(Beginning of Materials provided)

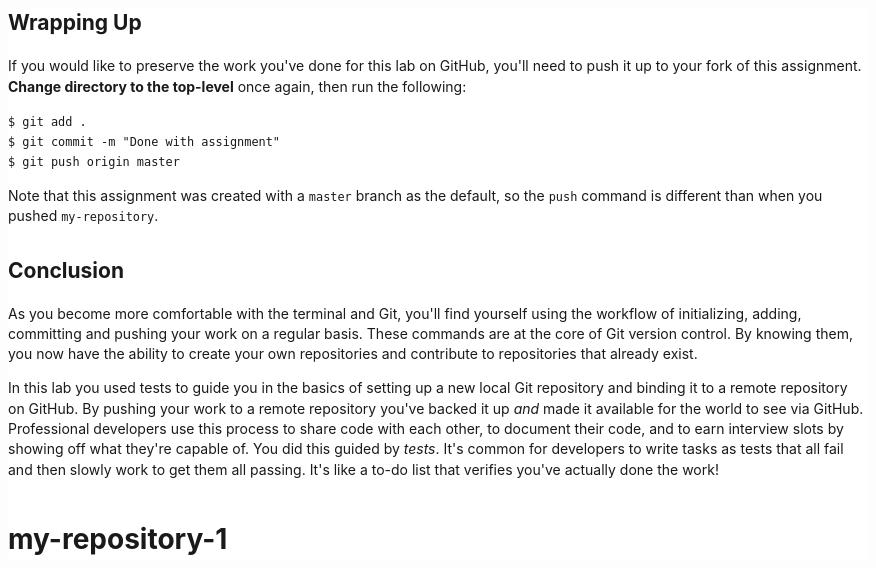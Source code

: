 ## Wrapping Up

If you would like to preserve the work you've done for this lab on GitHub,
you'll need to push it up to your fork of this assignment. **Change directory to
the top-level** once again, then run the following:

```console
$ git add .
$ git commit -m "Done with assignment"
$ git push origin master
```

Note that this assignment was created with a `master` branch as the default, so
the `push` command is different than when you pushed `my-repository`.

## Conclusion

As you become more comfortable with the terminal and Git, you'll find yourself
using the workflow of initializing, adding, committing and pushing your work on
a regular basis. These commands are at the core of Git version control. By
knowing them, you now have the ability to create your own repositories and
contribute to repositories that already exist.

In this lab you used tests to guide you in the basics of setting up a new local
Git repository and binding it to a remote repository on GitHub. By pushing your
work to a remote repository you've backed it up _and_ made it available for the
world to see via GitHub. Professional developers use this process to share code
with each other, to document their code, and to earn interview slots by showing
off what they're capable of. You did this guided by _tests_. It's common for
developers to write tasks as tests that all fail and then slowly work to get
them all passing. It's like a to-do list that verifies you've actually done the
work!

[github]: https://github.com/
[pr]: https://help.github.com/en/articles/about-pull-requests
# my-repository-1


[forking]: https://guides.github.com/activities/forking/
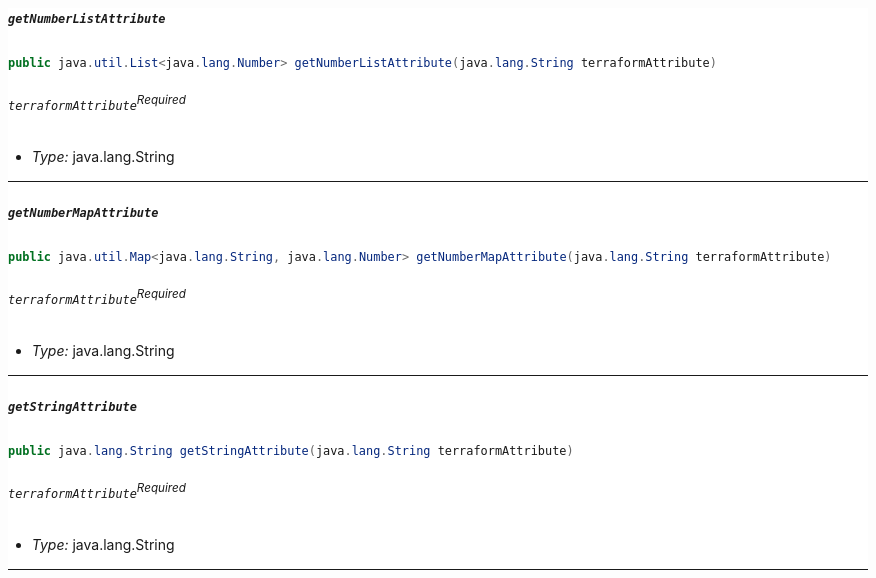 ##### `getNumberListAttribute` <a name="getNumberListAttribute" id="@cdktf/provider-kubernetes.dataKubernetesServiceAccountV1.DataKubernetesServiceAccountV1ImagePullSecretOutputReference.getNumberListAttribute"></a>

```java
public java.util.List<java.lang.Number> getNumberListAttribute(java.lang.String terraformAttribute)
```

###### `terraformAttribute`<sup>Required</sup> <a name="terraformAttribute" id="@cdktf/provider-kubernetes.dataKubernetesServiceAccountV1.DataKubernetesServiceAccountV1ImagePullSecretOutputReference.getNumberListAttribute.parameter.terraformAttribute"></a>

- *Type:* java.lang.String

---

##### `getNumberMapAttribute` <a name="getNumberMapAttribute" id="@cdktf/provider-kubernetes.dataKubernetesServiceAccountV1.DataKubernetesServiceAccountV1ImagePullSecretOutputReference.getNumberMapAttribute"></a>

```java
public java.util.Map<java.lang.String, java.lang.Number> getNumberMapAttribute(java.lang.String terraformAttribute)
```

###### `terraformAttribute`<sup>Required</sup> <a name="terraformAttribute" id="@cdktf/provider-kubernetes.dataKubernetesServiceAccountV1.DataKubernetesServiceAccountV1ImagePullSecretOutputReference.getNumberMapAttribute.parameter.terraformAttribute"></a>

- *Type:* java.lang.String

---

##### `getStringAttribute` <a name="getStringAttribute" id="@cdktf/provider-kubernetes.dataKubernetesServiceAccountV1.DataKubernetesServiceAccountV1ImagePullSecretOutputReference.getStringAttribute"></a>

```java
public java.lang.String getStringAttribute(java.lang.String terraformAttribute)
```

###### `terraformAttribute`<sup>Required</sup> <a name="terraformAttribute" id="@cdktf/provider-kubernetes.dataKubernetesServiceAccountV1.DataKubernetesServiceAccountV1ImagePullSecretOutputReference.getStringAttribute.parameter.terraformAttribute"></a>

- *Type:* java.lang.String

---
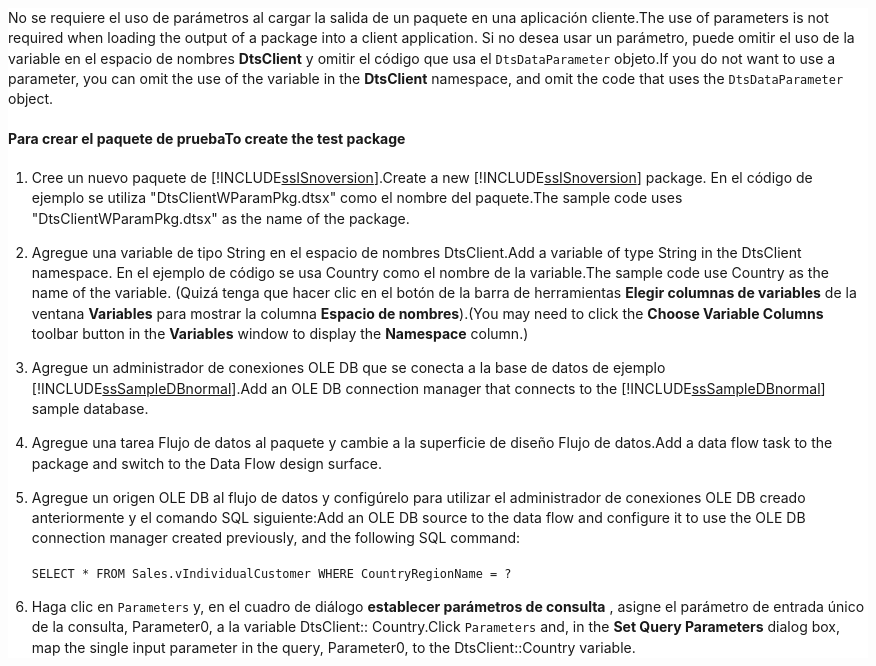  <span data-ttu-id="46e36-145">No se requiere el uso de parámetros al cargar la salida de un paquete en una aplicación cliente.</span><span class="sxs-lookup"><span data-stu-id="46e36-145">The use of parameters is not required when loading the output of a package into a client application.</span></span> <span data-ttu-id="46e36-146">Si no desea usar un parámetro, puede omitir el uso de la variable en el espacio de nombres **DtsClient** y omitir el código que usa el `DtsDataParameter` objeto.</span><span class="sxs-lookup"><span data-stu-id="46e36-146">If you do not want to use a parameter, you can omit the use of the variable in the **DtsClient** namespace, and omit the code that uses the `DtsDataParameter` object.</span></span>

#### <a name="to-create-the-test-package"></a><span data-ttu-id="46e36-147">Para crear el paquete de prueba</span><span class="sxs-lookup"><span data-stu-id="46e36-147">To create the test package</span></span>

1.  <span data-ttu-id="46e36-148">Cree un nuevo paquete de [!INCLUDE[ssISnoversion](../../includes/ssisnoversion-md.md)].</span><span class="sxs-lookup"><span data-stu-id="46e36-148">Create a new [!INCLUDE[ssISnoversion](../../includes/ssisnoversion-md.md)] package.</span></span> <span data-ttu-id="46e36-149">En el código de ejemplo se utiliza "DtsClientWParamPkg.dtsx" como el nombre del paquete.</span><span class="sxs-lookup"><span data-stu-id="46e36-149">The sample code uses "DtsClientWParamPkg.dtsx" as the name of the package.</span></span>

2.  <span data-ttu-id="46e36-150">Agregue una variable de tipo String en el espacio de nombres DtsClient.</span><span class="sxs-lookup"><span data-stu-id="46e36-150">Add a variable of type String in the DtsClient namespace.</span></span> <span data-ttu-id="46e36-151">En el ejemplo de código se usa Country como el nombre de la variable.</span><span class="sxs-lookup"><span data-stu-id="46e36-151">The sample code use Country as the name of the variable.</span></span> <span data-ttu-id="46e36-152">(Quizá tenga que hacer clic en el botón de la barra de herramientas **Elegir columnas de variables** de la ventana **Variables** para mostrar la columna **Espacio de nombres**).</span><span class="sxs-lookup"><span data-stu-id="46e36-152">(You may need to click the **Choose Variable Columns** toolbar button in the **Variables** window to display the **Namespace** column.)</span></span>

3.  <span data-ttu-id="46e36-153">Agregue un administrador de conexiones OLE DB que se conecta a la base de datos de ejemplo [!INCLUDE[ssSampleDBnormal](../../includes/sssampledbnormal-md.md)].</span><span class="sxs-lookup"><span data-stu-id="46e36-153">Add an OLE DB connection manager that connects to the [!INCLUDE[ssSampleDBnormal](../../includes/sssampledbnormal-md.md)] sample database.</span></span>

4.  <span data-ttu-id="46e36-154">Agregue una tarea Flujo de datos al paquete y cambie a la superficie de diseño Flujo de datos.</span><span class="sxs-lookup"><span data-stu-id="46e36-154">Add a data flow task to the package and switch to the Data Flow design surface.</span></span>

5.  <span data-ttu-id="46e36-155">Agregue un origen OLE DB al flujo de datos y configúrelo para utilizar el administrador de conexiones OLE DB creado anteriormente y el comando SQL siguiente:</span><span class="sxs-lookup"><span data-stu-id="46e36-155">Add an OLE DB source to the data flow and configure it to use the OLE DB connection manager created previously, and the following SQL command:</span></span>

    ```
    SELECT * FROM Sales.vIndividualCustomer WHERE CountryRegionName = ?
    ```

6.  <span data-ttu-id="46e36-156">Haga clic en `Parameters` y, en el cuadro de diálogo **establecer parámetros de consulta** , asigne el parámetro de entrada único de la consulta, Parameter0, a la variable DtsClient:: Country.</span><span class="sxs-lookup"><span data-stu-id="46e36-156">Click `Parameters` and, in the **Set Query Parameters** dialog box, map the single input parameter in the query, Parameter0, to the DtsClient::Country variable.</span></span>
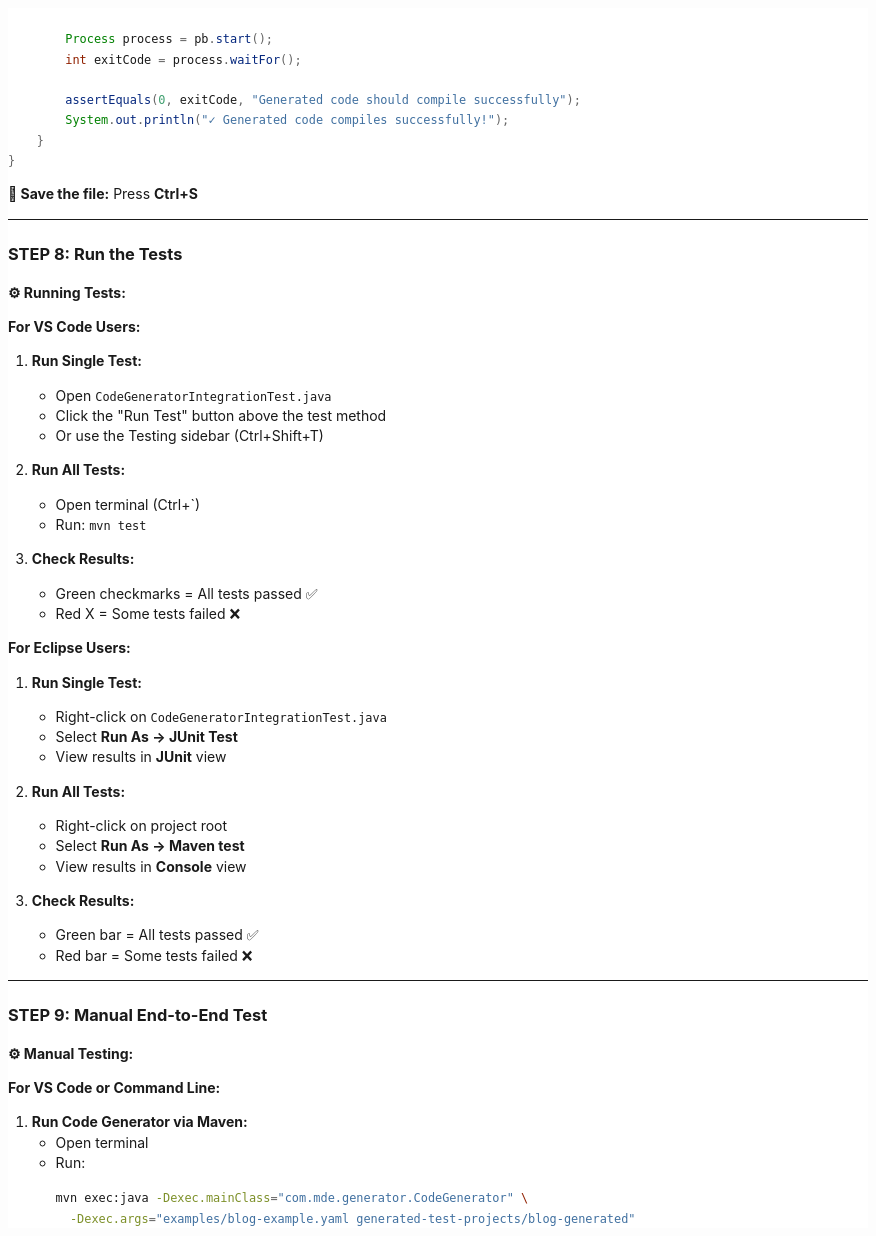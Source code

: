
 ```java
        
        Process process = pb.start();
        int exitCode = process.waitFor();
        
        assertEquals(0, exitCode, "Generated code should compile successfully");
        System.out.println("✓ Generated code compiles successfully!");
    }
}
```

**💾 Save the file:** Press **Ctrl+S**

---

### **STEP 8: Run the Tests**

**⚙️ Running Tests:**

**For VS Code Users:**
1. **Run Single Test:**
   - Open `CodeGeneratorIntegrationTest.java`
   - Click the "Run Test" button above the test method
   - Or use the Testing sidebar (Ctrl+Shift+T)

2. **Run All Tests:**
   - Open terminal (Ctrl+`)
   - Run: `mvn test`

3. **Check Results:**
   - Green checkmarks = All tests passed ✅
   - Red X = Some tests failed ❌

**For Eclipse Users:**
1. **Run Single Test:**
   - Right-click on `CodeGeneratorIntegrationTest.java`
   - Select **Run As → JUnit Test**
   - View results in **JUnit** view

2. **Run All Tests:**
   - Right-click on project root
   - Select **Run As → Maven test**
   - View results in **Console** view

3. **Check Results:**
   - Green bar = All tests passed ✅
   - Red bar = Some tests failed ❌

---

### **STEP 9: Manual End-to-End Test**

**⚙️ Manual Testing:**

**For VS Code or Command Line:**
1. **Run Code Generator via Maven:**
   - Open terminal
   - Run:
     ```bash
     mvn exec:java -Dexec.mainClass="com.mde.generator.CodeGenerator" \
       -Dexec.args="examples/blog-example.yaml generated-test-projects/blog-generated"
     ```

(End of Materials provided)

**What you are asked to do:**
Although the records above contain pictures, the copy should hold only the lines from their start through the line containing "world to see", each exactly as written, and none of the pictures.

**The completed task:**
Source code

: ## Wrapping Up

If you would like to preserve the work you've done for this lab on GitHub,
you'll need to push it up to your fork of this assignment. **Change directory to
the top-level** once again, then run the following:

```console
$ git add .
$ git commit -m "Done with assignment"
$ git push origin master
```

Note that this assignment was created with a `master` branch as the default, so
the `push` command is different than when you pushed `my-repository`.

## Conclusion

As you become more comfortable with the terminal and Git, you'll find yourself
using the workflow of initializing, adding, committing and pushing your work on
a regular basis. These commands are at the core of Git version control. By
knowing them, you now have the ability to create your own repositories and
contribute to repositories that already exist.

In this lab you used tests to guide you in the basics of setting up a new local
Git repository and binding it to a remote repository on GitHub. By pushing your
work to a remote repository you've backed it up _and_ made it available for the
world to see via GitHub. Professional developers use this process to share code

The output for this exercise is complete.